Instead of taking his grandson's electric car, they take Ruby, Joe's Buick convertible, and most of B.J.'s essentials are thrown away before they set off to California. They first stop in Tennessee on Beale Street where they meet an old friend of Joe's, Geraldine, and stop by a motel for the night atferwards.

The two leave Tennessee the next morning, with Joe teaching B.J. how to drive Ruby. After stopping by more locations and ending up in a bar fight, they make their way to a whorehouse in Texas, run by Pearl. Joe and Pearl hook up B.J. with one of her employees, Destiny. She reveals to B.J. she had been trafficked and just wants to leave Texas. He takes her with them, but Joe eventually kicks them out of the car, fed up with B.J. calling him out on his misogyny and rude behavior. B.J. and Destiny stay at a motel, where she discovers he had been to numerous historic locations in Black history.

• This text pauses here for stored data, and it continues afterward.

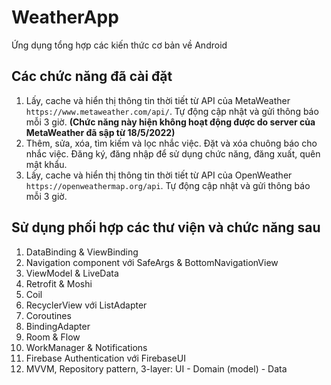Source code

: # WeatherApp
Ứng dụng tổng hợp các kiến thức cơ bản về Android

## Các chức năng đã cài đặt
1. Lấy, cache và hiển thị thông tin thời tiết từ API của MetaWeather `https://www.metaweather.com/api/`. Tự động cập nhật và gửi thông báo mỗi 3 giờ. **(Chức năng này hiện không hoạt động được do server của MetaWeather đã sập từ 18/5/2022)**
2. Thêm, sửa, xóa, tìm kiếm và lọc nhắc việc. Đặt và xóa chuông báo cho nhắc việc. Đăng ký, đăng nhập để sử dụng chức năng, đăng xuất, quên mật khẩu.
3. Lấy, cache và hiển thị thông tin thời tiết từ API của OpenWeather `https://openweathermap.org/api`. Tự động cập nhật và gửi thông báo mỗi 3 giờ.

## Sử dụng phối hợp các thư viện và chức năng sau
1. DataBinding & ViewBinding
2. Navigation component với SafeArgs & BottomNavigationView
3. ViewModel & LiveData
4. Retrofit & Moshi
5. Coil
6. RecyclerView với ListAdapter
7. Coroutines
8. BindingAdapter
9. Room & Flow
10. WorkManager & Notifications
11. Firebase Authentication với FirebaseUI
12. MVVM, Repository pattern, 3-layer: UI - Domain (model) - Data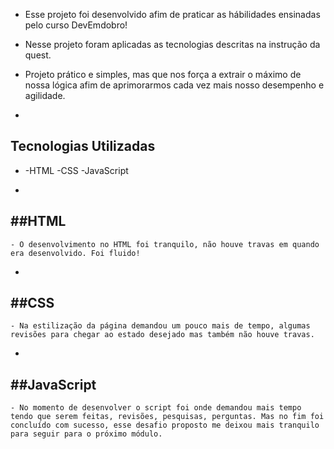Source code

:  - Esse projeto foi desenvolvido afim de praticar as hábilidades ensinadas pelo curso DevEmdobro!

 - Nesse projeto foram aplicadas as tecnologias descritas na instrução da quest.

 - Projeto prático e simples, mas que nos força a extrair o máximo de nossa lógica afim de aprimorarmos cada vez mais nosso desempenho e agilidade.
-
## Tecnologias Utilizadas
-
    -HTML
    -CSS
    -JavaScript


-
##HTML
-
    - O desenvolvimento no HTML foi tranquilo, não houve travas em quando era desenvolvido. Foi fluido!

-
##CSS
-
    - Na estilização da página demandou um pouco mais de tempo, algumas revisões para chegar ao estado desejado mas também não houve travas.

-
##JavaScript
-
    - No momento de desenvolver o script foi onde demandou mais tempo tendo que serem feitas, revisões, pesquisas, perguntas. Mas no fim foi concluído com sucesso, esse desafio proposto me deixou mais tranquilo para seguir para o próximo módulo.
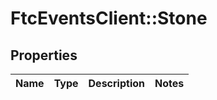 # FtcEventsClient::Stone

## Properties
Name | Type | Description | Notes
------------ | ------------- | ------------- | -------------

Meanwhile, Joe discovers the gang trafficking Destiny is after her, and on Brian's orders, finds B.J. and Destiny at a library, where the latter brought the former to learn more about Black history. On their way to leave town, they are pursued by the gang, who eventually run off after a team of police arrive, with Brian leading the charge. Brian offers to take B.J. home, but the latter, realizing he should attend Morehouse after all, politely turns down the offer and takes Joe and Destiny to Las Vegas instead.

==Cast==
- Tyler Perry as:
  - Joe Simmons, the brother of Madea, the father of Brian, and the grandfather of B.J.
  - Brian Simmons, the father of B.J., the son of Joe, and the nephew of Madea
  - Madea, a tough old lady who is the sister of Joe, the aunt of Brian, and the great-aunt of B.J.
- Jermaine Harris as B.J. Simmons, the son of Brian, the grandson of Joe, and the grandnephew of Madea
- Amber Reign Smith as Destiny
- Millie Jackson as Geraldine
- Bethany Anne Lind as Vikki
- Jeremy Gimenez as Garrett
- Wil Deusner as Stewart
- Ms. Pat as Pearl

==Production==
Filming occurred in Las Cruces, New Mexico in January 2024, and also in Memphis, Tennessee that same month, as well as in Clarksdale, Mississippi.

==Release==
Joe's College Road Trip was released on Netflix on February 13, 2026.